Cris, insultes et coups sur le dos des malheureux. Ils avaient piétiné sur son
territoire de mendiante. Elle défend sa pépinière, dans la tradition nationale
du bien vacant. Autour, les gens rient. Certains s'esclaffent grossièrement.
Les deux Subsahariens ne disent rien, reçoivent les coups avec une inconcevable
passivité. Les coups deviennent plus violents et, soudain, ils se lèvent et
s'éloignent, silencieux. Le ciel est gris et partout la boue et les flaques.
Depuis peu, elles sont des familles entières installées sous les feux rouges,
aux croisements des routes. La concurrence est rude et chacun a son argument :
les Subsahariennes, filles ou femmes, sont au voile.
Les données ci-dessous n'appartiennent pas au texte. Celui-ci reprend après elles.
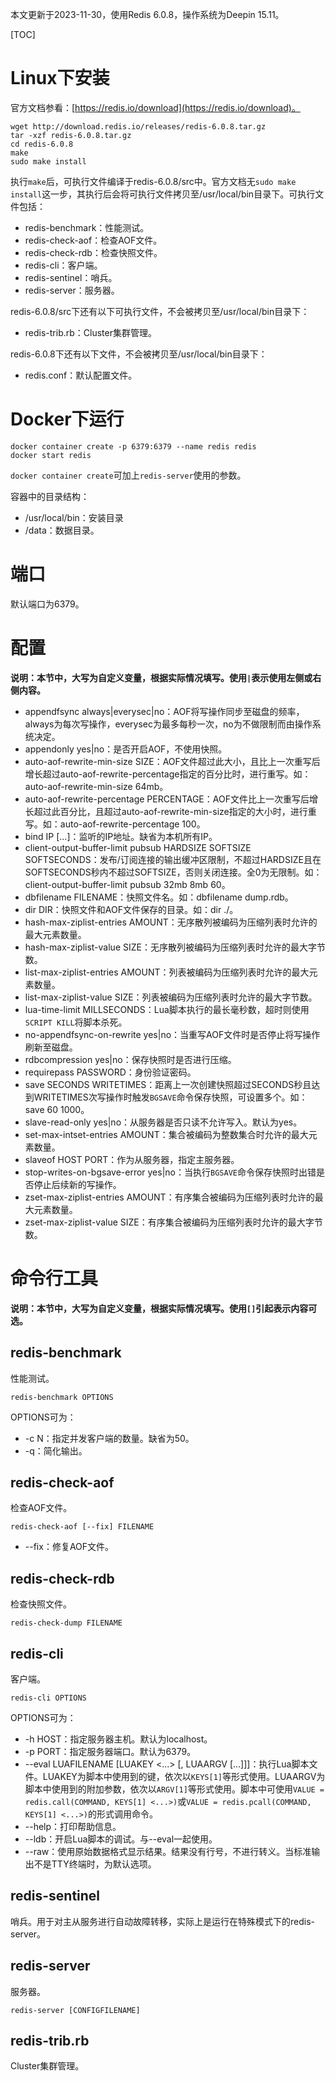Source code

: 本文更新于2023-11-30，使用Redis 6.0.8，操作系统为Deepin 15.11。

[TOC]

# Linux下安装

官方文档参看：[https://redis.io/download](https://redis.io/download)。

```shell
wget http://download.redis.io/releases/redis-6.0.8.tar.gz
tar -xzf redis-6.0.8.tar.gz
cd redis-6.0.8
make
sudo make install
```

执行`make`后，可执行文件编译于redis-6.0.8/src中。官方文档无`sudo make install`这一步，其执行后会将可执行文件拷贝至/usr/local/bin目录下。可执行文件包括：

* redis-benchmark：性能测试。
* redis-check-aof：检查AOF文件。
* redis-check-rdb：检查快照文件。
* redis-cli：客户端。
* redis-sentinel：哨兵。
* redis-server：服务器。

redis-6.0.8/src下还有以下可执行文件，不会被拷贝至/usr/local/bin目录下：

* redis-trib.rb：Cluster集群管理。

redis-6.0.8下还有以下文件，不会被拷贝至/usr/local/bin目录下：

* redis.conf：默认配置文件。

# Docker下运行

```shell
docker container create -p 6379:6379 --name redis redis
docker start redis
```

`docker container create`可加上`redis-server`使用的参数。

容器中的目录结构：

* /usr/local/bin：安装目录
* /data：数据目录。

# 端口

默认端口为6379。

# 配置

**说明：本节中，大写为自定义变量，根据实际情况填写。使用`|`表示使用左侧或右侧内容。**

* appendfsync always|everysec|no：AOF将写操作同步至磁盘的频率，always为每次写操作，everysec为最多每秒一次，no为不做限制而由操作系统决定。
* appendonly yes|no：是否开启AOF，不使用快照。
* auto-aof-rewrite-min-size SIZE：AOF文件超过此大小，且比上一次重写后增长超过auto-aof-rewrite-percentage指定的百分比时，进行重写。如：auto-aof-rewrite-min-size 64mb。
* auto-aof-rewrite-percentage PERCENTAGE：AOF文件比上一次重写后增长超过此百分比，且超过auto-aof-rewrite-min-size指定的大小时，进行重写。如：auto-aof-rewrite-percentage 100。
* bind IP [...]：监听的IP地址。缺省为本机所有IP。
* client-output-buffer-limit pubsub HARDSIZE SOFTSIZE SOFTSECONDS：发布/订阅连接的输出缓冲区限制，不超过HARDSIZE且在SOFTSECONDS秒内不超过SOFTSIZE，否则关闭连接。全0为无限制。如：client-output-buffer-limit pubsub 32mb 8mb 60。
* dbfilename FILENAME：快照文件名。如：dbfilename dump.rdb。
* dir DIR：快照文件和AOF文件保存的目录。如：dir ./。
* hash-max-ziplist-entries AMOUNT：无序散列被编码为压缩列表时允许的最大元素数量。
* hash-max-ziplist-value SIZE：无序散列被编码为压缩列表时允许的最大字节数。
* list-max-ziplist-entries AMOUNT：列表被编码为压缩列表时允许的最大元素数量。
* list-max-ziplist-value SIZE：列表被编码为压缩列表时允许的最大字节数。
* lua-time-limit MILLSECONDS：Lua脚本执行的最长毫秒数，超时则使用`SCRIPT KILL`将脚本杀死。
* no-appendfsync-on-rewrite yes|no：当重写AOF文件时是否停止将写操作刷新至磁盘。
* rdbcompression yes|no：保存快照时是否进行压缩。
* requirepass PASSWORD：身份验证密码。
* save SECONDS WRITETIMES：距离上一次创建快照超过SECONDS秒且达到WRITETIMES次写操作时触发`BGSAVE`命令保存快照，可设置多个。如：save 60 1000。
* slave-read-only yes|no：从服务器是否只读不允许写入。默认为yes。
* set-max-intset-entries AMOUNT：集合被编码为整数集合时允许的最大元素数量。
* slaveof HOST PORT：作为从服务器，指定主服务器。
* stop-writes-on-bgsave-error yes|no：当执行`BGSAVE`命令保存快照时出错是否停止后续新的写操作。
* zset-max-ziplist-entries AMOUNT：有序集合被编码为压缩列表时允许的最大元素数量。
* zset-max-ziplist-value SIZE：有序集合被编码为压缩列表时允许的最大字节数。

# 命令行工具

**说明：本节中，大写为自定义变量，根据实际情况填写。使用`[]`引起表示内容可选。**

## redis-benchmark

性能测试。

```shell
redis-benchmark OPTIONS
```

OPTIONS可为：

* -c N：指定并发客户端的数量。缺省为50。
* -q：简化输出。

## redis-check-aof

检查AOF文件。

```shell
redis-check-aof [--fix] FILENAME
```

* --fix：修复AOF文件。

## redis-check-rdb

检查快照文件。

```shell
redis-check-dump FILENAME
```

## redis-cli

客户端。

```shell
redis-cli OPTIONS
```

OPTIONS可为：

* -h HOST：指定服务器主机。默认为localhost。
* -p PORT：指定服务器端口。默认为6379。
* --eval LUAFILENAME [LUAKEY <...> [, LUAARGV [...]]]：执行Lua脚本文件。LUAKEY为脚本中使用到的键，依次以`KEYS[1]`等形式使用。LUAARGV为脚本中使用到的附加参数，依次以`ARGV[1]`等形式使用。脚本中可使用`VALUE = redis.call(COMMAND, KEYS[1] <...>)`或`VALUE = redis.pcall(COMMAND, KEYS[1] <...>)`的形式调用命令。
* --help：打印帮助信息。
* --ldb：开启Lua脚本的调试。与--eval一起使用。
* --raw：使用原始数据格式显示结果。结果没有行号，不进行转义。当标准输出不是TTY终端时，为默认选项。

## redis-sentinel

哨兵。用于对主从服务进行自动故障转移，实际上是运行在特殊模式下的redis-server。

## redis-server

服务器。

```shell
redis-server [CONFIGFILENAME]
```

## redis-trib.rb

Cluster集群管理。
Cela passe mieux dans ce
pays que l'on sait plus sensible aux musulmans qu'à l'humanité. Les autres ?
Les Syriens. Carte d'identité à la main, accent et voix douce. C'est la guerre
d'El Assad. Bien vue par le régime, mal vue par le peuple. Et les réfugiés
syriens le savent. Les derniers de la catégorie sont les nôtres. «Ils nous ont
mangé le pain !», a crié une mendiante, dans son portable (oui), à sa
correspondante en désignant du menton les Subsahariens installés un peu plus
loin. Les nôtres ont peu d'argument de «vente». Etre mendiant algérien est
difficile : la guerre est finie et les vieilles figures de la veuve jetée dans
la rue ou l'enfant abandonné ne sont plus de mode.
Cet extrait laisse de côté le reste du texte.